▶ **Exercise goal**: Scan the records below. Copy every line in which the word "regalia" appears.

▶ **Data extract**:

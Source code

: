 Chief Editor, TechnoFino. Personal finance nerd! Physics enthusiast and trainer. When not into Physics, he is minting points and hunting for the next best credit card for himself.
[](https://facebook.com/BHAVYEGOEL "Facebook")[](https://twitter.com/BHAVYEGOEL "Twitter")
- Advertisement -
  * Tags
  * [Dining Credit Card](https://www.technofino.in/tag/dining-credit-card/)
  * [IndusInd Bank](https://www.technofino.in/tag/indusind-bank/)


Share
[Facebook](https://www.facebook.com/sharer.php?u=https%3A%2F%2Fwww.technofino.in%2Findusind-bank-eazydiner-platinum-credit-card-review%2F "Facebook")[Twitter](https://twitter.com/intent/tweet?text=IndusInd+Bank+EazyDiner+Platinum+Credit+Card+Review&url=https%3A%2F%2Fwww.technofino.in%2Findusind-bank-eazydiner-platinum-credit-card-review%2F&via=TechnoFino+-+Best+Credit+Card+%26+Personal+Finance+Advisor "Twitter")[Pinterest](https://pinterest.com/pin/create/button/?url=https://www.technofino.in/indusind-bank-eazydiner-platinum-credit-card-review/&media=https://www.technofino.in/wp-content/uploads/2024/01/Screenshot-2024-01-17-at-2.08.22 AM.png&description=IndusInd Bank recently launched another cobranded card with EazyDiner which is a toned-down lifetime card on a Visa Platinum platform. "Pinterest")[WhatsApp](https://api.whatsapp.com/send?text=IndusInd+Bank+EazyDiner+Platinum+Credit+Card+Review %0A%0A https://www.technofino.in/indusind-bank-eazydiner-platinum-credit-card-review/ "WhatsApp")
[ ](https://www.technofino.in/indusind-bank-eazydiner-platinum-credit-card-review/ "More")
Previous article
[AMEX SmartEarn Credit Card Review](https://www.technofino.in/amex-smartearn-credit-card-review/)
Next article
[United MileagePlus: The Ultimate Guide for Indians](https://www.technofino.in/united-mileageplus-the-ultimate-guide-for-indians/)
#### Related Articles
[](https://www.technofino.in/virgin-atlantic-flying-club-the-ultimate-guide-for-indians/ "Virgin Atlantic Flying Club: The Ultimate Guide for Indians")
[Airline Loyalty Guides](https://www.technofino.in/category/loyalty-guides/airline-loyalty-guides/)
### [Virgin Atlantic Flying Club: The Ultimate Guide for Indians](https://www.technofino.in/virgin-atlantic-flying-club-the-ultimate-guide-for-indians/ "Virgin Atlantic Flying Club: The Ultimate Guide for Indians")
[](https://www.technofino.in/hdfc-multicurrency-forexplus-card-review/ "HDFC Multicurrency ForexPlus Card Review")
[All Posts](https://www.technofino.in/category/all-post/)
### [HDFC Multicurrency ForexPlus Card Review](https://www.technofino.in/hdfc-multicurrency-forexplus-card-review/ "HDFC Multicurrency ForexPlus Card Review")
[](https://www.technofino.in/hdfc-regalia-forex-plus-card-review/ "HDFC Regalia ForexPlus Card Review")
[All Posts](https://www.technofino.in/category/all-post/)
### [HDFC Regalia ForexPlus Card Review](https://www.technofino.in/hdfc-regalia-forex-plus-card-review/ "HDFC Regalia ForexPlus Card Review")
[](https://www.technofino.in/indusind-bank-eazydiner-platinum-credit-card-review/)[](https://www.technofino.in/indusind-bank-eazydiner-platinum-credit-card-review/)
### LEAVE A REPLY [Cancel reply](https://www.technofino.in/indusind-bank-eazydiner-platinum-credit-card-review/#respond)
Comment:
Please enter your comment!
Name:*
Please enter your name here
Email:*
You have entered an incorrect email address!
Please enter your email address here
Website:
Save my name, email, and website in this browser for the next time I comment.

▶ **Task response**:
[](https://www.technofino.in/hdfc-regalia-forex-plus-card-review/ "HDFC Regalia ForexPlus Card Review")
### [HDFC Regalia ForexPlus Card Review](https://www.technofino.in/hdfc-regalia-forex-plus-card-review/ "HDFC Regalia ForexPlus Card Review")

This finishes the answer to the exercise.